临安公主在东宫跪了一夜晕厥了过去,最后还是吕氏让人把临安公主安置在了东宫。
而等临安醒来后,李善长一家都被问斩了。
人非草木孰能无情,都是朝夕相处过之人哪能一丁点儿感情都没有。
听闻这些人眨眼之间阴阳两隔,给临安带来的影响自然不算小。
在知道老朱已经下旨把她一家发配江浦的时候,临安都没去拜别老朱便连夜动身去了江浦。
朱标知道之后,派人送了些银子和生活用品等方便他们在到了地方之后所安置。
但临安什么都没要,全部都退了回来。
这么多年,朱标陆续都派人给临安送过东西,但临安谢了恩后却被这些东西给当地的困难百姓。
“你大姑脾气太倔了。”
朱标又叹了口气,有些无可奈何。
“大姑出去了这么多年,也是该回来的时候了。”
一听这,朱标知道朱允熥有主意了。
朱允熥行事虽不按规矩来,却也是知道分寸的。
朱标也没多说,算是默认了。
吃了早饭,朱允熥便去了富明实业。
这几天忙着安排贸易公司的事情,他得经常过来为之把把关。
大概是怕朱孟熜这些东西接触久了给藩王们谋划的利益更多,蓝玉等那些勋戚时不时的也都往富明实业跑。
反正这些人都已经确定加入了,贸易公司有什么事情商量的时候也没避着他们。
但他们的天赋并不在这上面,尽管揉碎了反复给他们讲,他们仍没办法在短时之内搞明白。
幸好他们这些人最终只需拿钱就行,不然就他们这样如此愚笨,这海贸公司十年怕也很难起步的。

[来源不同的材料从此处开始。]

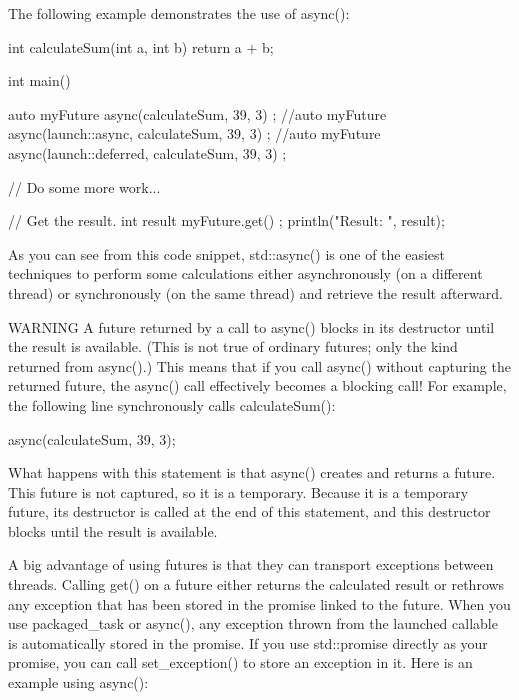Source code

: The following example demonstrates the use of async():

\begin{cpp}
int calculateSum(int a, int b) { return a + b; }

int main()
{
    auto myFuture { async(calculateSum, 39, 3) };
    //auto myFuture { async(launch::async, calculateSum, 39, 3) };
    //auto myFuture { async(launch::deferred, calculateSum, 39, 3) };

    // Do some more work...

    // Get the result.
    int result { myFuture.get() };
    println("Result: {}", result);
}
\end{cpp}

As you can see from this code snippet, std::async() is one of the easiest techniques to perform some calculations either asynchronously (on a different thread) or synchronously (on the same thread) and retrieve the result afterward.

\begin{myWarning}{WARNING}
A future returned by a call to async() blocks in its destructor until the result is available. (This is not true of ordinary futures; only the kind returned from async().) This means that if you call async() without capturing the returned future, the async() call effectively becomes a blocking call! For example, the following line synchronously calls calculateSum():

\begin{cpp}
async(calculateSum, 39, 3);
\end{cpp}

What happens with this statement is that async() creates and returns a future. This future is not captured, so it is a temporary. Because it is a temporary future, its destructor is called at the end of this statement, and this destructor blocks until the result is available.
\end{myWarning}


A big advantage of using futures is that they can transport exceptions between threads. Calling get() on a future either returns the calculated result or rethrows any exception that has been stored in the promise linked to the future. When you use packaged\_task or async(), any exception thrown from the launched callable is automatically stored in the promise. If you use std::promise directly as your promise, you can call set\_exception() to store an exception in it. Here is an example using async():


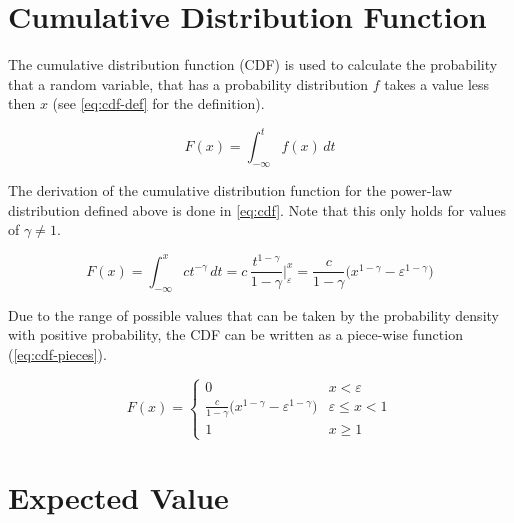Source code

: 

\section{Cumulative Distribution Function}
\label{sec:cdf}

The cumulative distribution function (CDF) is used to calculate the probability that a random variable, that has a probability distribution \(f\) takes a value less then \(x\) (see \cref{eq:cdf-def} for the definition).

\begin{equation}
	F(x) = \int_{-\infty}^{t} f(x) \, dt
	\label{eq:cdf-def}
\end{equation}

The derivation of the cumulative distribution function for the power-law distribution defined above is done in \cref{eq:cdf}.
Note that this only holds for values of \(\gamma \neq 1\).

\begin{equation}
	F(x) = \int_{-\infty}^{x} ct^{-\gamma} \, dt = c \, \frac{t^{1-\gamma}}{1-\gamma}  \bigg |_{\varepsilon}^{x} = \frac{c}{1-\gamma} \Big( x^{1 - \gamma} - \varepsilon^{1 - \gamma} \Big)
	\label{eq:cdf}
\end{equation}

Due to the range of possible values that can be taken by the probability density with positive probability, the CDF can be written as a piece-wise function (\cref{eq:cdf-pieces}).

\begin{equation}
	F(x) =
	\begin{cases}
		0                                                                        & x < \varepsilon        \\
		\frac{c}{1-\gamma} \Big( x^{1 - \gamma} - \varepsilon^{1 - \gamma} \Big) & \varepsilon \leq x < 1 \\
		1                                                                        & x \geq 1
	\end{cases}
	\label{eq:cdf-pieces}
\end{equation}




\section{Expected Value}
\label{sec:expected-value}

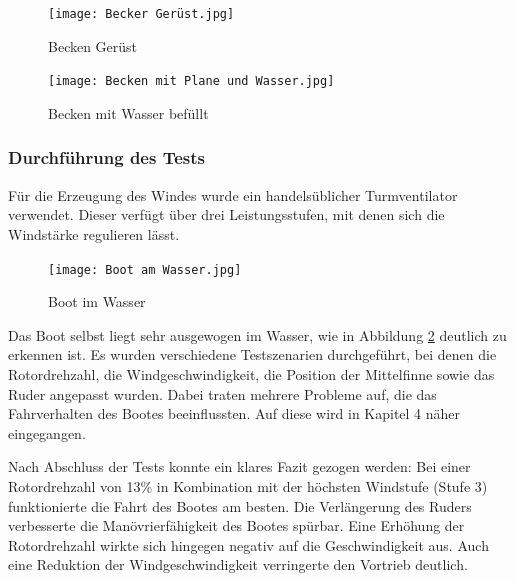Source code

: \documentclass[a4paper,12pt]{article}
\begin{document}
\begin{figure}[H]
    \centering
    \begin{minipage}[b]{0.48\linewidth}
        \centering
        \texttt{[image: Becker Gerüst.jpg]}
        \caption{Becken Gerüst}
        \label{fig:Becken Gerüst}
    \end{minipage}
    \hfill
    \begin{minipage}[b]{0.49\linewidth}
        \centering
        \texttt{[image: Becken mit Plane und Wasser.jpg]}
        \caption{Becken mit Wasser befüllt}
        \label{fig:Becken mit Wasser befüllt}
    \end{minipage}
\end{figure}

\subsubsection{Durchführung des Tests}

Für die Erzeugung des Windes wurde ein handelsüblicher Turmventilator verwendet. Dieser verfügt über drei Leistungsstufen, mit denen sich die Windstärke regulieren lässt.

\begin{figure}[H]
    \centering
    \texttt{[image: Boot am Wasser.jpg]}
    \caption{Boot im Wasser}
    \label{fig:Boot im Wasser}
\end{figure}

Das Boot selbst liegt sehr ausgewogen im Wasser, wie in Abbildung \ref{fig:Boot im Wasser} deutlich zu erkennen ist.
Es wurden verschiedene Testszenarien durchgeführt, bei denen die Rotordrehzahl, die Windgeschwindigkeit, die Position der Mittelfinne sowie das Ruder angepasst wurden. Dabei traten mehrere Probleme auf, die das Fahrverhalten des Bootes beeinflussten. Auf diese wird in Kapitel 4 näher eingegangen.

Nach Abschluss der Tests konnte ein klares Fazit gezogen werden: Bei einer Rotordrehzahl von 13\% in Kombination mit der höchsten Windstufe (Stufe 3) funktionierte die Fahrt des Bootes am besten. Die Verlängerung des Ruders verbesserte die Manövrierfähigkeit des Bootes spürbar. Eine Erhöhung der Rotordrehzahl wirkte sich hingegen negativ auf die Geschwindigkeit aus. Auch eine Reduktion der Windgeschwindigkeit verringerte den Vortrieb deutlich.


\newpage


\newpage
\end{document}
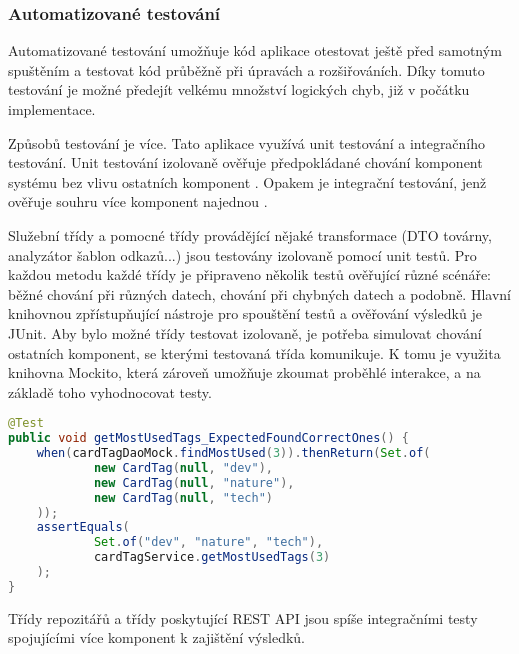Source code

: 
		\subsubsection{Automatizované testování}

		Automatizované testování umožňuje kód aplikace otestovat ještě před samotným spuštěním a testovat
		kód průběžně při úpravách a rozšiřováních.
		Díky tomuto testování je možné předejít velkému množství logických chyb, již v počátku implementace.

		Způsobů testování je více.
		Tato aplikace využívá unit testování a integračního testování.
		Unit testování izolovaně ověřuje předpokládané chování komponent systému bez vlivu
		ostatních komponent \cite{unit_testing}.
		Opakem je integrační testování, jenž ověřuje souhru více komponent najednou \cite{integration_testing}.

		Služební třídy a pomocné třídy provádějící nějaké transformace (\ac{DTO} továrny, analyzátor šablon odkazů...)
		jsou testovány izolovaně pomocí unit testů.
		Pro každou metodu každé třídy je připraveno několik testů ověřující různé scénáře: běžné chování při různých datech,
		chování při chybných datech a podobně.
		Hlavní knihovnou zpřístupňující nástroje pro spouštění testů a ověřování výsledků je JUnit.
		Aby bylo možné třídy testovat izolovaně, je potřeba simulovat chování ostatních komponent, se kterými testovaná
		třída komunikuje.
		K tomu je využita knihovna Mockito, která zároveň umožňuje zkoumat proběhlé interakce, a na základě toho vyhodnocovat testy.

		\begin{lstlisting}[language=Java, caption={Testu ověřující, že služba štítků vrací správné nejvyužívanější štítky z nasimulovaného repozitáře. Zdroj: [autor]}]
@Test
public void getMostUsedTags_ExpectedFoundCorrectOnes() {
	when(cardTagDaoMock.findMostUsed(3)).thenReturn(Set.of(
			new CardTag(null, "dev"),
			new CardTag(null, "nature"),
			new CardTag(null, "tech")
	));
	assertEquals(
			Set.of("dev", "nature", "tech"),
			cardTagService.getMostUsedTags(3)
	);
}
		\end{lstlisting}

		Třídy repozitářů a třídy poskytující \ac{REST} \ac{API} jsou spíše integračními testy spojujícími více
		komponent k zajištění výsledků.

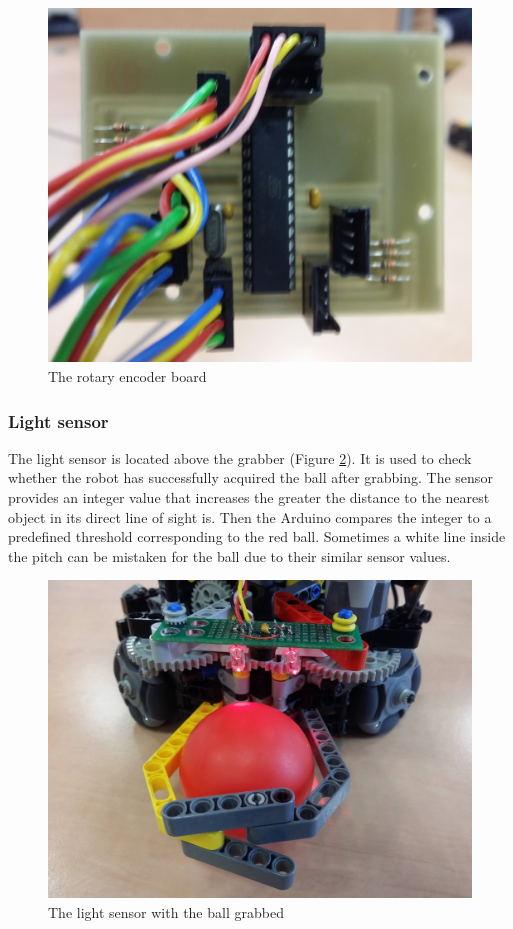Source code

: \documentclass[a4paper,12pt]{article}
\begin{document}
\begin{figure}[ht!]
\centering
\includegraphics[scale=.1]{rotary1}
\caption{The rotary encoder board}
\label{fig:rotary}
\end{figure}

\subsubsection{Light sensor}

The light sensor is located above the grabber (Figure \ref{fig:sensor}). It is used to check whether
the robot has successfully acquired the ball after grabbing. The sensor
provides an integer value that increases the greater the distance to the
nearest object in its direct line of sight is. Then the Arduino compares the integer
to a predefined threshold corresponding to the red ball. Sometimes a white
line inside the pitch can be mistaken for the ball due to their similar sensor
values.

\begin{figure}[ht!]
\centering
\includegraphics[scale=.1]{sensor1}
\caption{The light sensor with the ball grabbed}
\label{fig:sensor}
\end{figure}
\end{document}
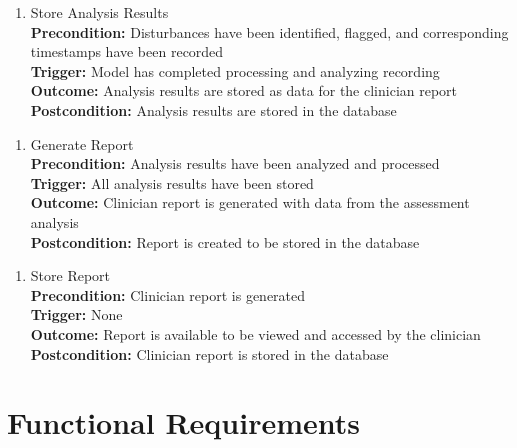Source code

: \documentclass[12pt]{article}
\begin{document}
\begin{enumerate}[{PUC-}29. ]
  \item Store Analysis Results\\
  \textbf{Precondition: }Disturbances have been identified, flagged, and corresponding timestamps have been recorded\\
  \textbf{Trigger: }Model has completed processing and analyzing recording\\
  \textbf{Outcome: }Analysis results are stored as data for the clinician report\\
  \textbf{Postcondition: }Analysis results are stored in the database\\
\end{enumerate}

\begin{enumerate}[{PUC-}30. ]
  \item Generate Report\\
  \textbf{Precondition: }Analysis results have been analyzed and processed\\
  \textbf{Trigger: }All analysis results have been stored\\
  \textbf{Outcome: }Clinician report is generated with data from the assessment analysis\\
  \textbf{Postcondition: }Report is created to be stored in the database\\
\end{enumerate}

\begin{enumerate}[{PUC-}31. ]
  \item Store Report\\
  \textbf{Precondition: }Clinician report is generated\\
  \textbf{Trigger: }None\\
  \textbf{Outcome: }Report is available to be viewed and accessed by the clinician\\
  \textbf{Postcondition: }Clinician report is stored in the database\\
\end{enumerate}


\section{Functional Requirements}
\end{document}
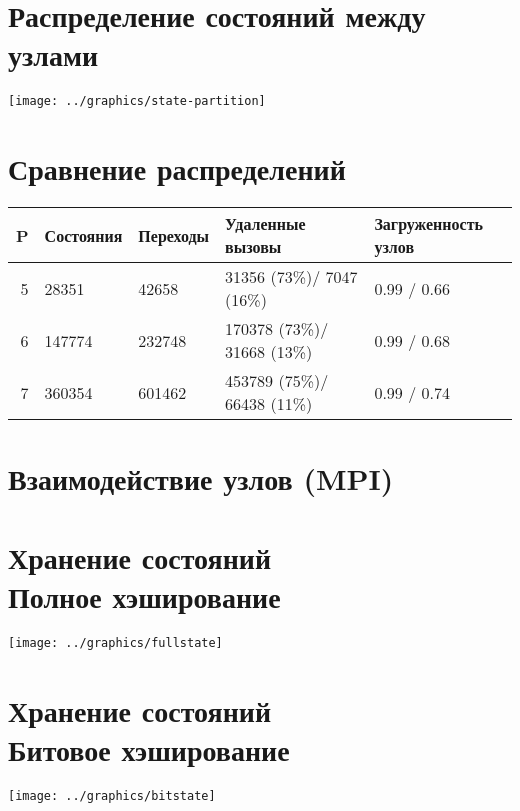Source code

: \documentclass[12pt]{article}
\begin{document}
\section{Распределение состояний между узлами}
\label{sec:state-partitioning}

\begin{center}
  \texttt{[image: ../graphics/state-partition]}
\end{center}

\section{Сравнение распределений}
\label{sec:partition-compare}

\begin{tabular}[ht]{|r|l|l|p{}|p{}|}
  \hline 
  P & Состояния & Переходы & Удаленные вызовы & Загруженность узлов    \\ \hline
  5 & 28351     & 42658    & 31356  (73\%)/ 7047  (16\%) & 0.99 / 0.66 \\ \hline
  6 & 147774    & 232748   & 170378 (73\%)/ 31668 (13\%) & 0.99 / 0.68 \\ \hline
  7 & 360354    & 601462   & 453789 (75\%)/ 66438 (11\%) & 0.99 / 0.74 \\ \hline
\end{tabular}

\section{Взаимодействие узлов (MPI)}
\label{sec:mpi-interaction}

\section{Хранение состояний \\ \small{Полное хэширование}}
\label{sec:fullstate}

\begin{center}
  \texttt{[image: ../graphics/fullstate]}
\end{center}

\section{Хранение состояний \\ \small{Битовое хэширование}}
\label{sec:buthash}

\begin{center}
  \texttt{[image: ../graphics/bitstate]}
\end{center}
\end{document}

朱允熥敲定些细节之外也就急不可耐的走了,至于详细给蓝玉那些人解释的事情就交给徐行全那些人了。
他是没那耐心去解释。
有时候瞧着他们那愚笨的样子,手中的拳头都控制不住了,真想揍他们一顿了。
从富明实业出来正欲翻身上马之际,有一人站在护卫外围,道:“拜见太子殿下!”
朱允熥微服粗来对庶民百姓来说是私访,对那些权贵大臣来讲那就没办法隐瞒了。
“过来!”
朱允熥抬抬手,把那人放了进来。
这么多护卫都在呢,也不怕他有啥歹心。
小人是宁国公主府上的,公主请殿下过府一叙。”
不等朱允熥多说,那人又道:“公主说看殿下的时间,殿下什么时候有时间就什么时候过去。”
临安给了朱允熥宽松的选择时间,朱允熥就是想要拒绝都没机会了。
朱允熥笑了笑,道:“二姑要是方便的话,那就今天中午吧。”
反正都要过去,也没必要拖着。
这人过来之前估计已经授宁国公主之意,说朱允熥不会轻易答应应邀,所以才会提前补了后面的那话,让朱允熥没有拒绝的机会。
正是因为这,朱允熥答应的痛快了之后,才让他一时之间有些难以接受。
在他愣神之际,朱允熥问道:“怎么,二姑不方便?”
“要是不方便的话,二姑什么时候有时间那孤就什么时候过去吧。”
他出来的时候所得之命是朱允熥越早过去越好,现在朱允熥中午就有时间后去,这要是因为他给搞砸了,那他哪还有好果子吃。
“有有有,有时间。”
“那小人回去转告公主,请公主今天中午静候着殿下。”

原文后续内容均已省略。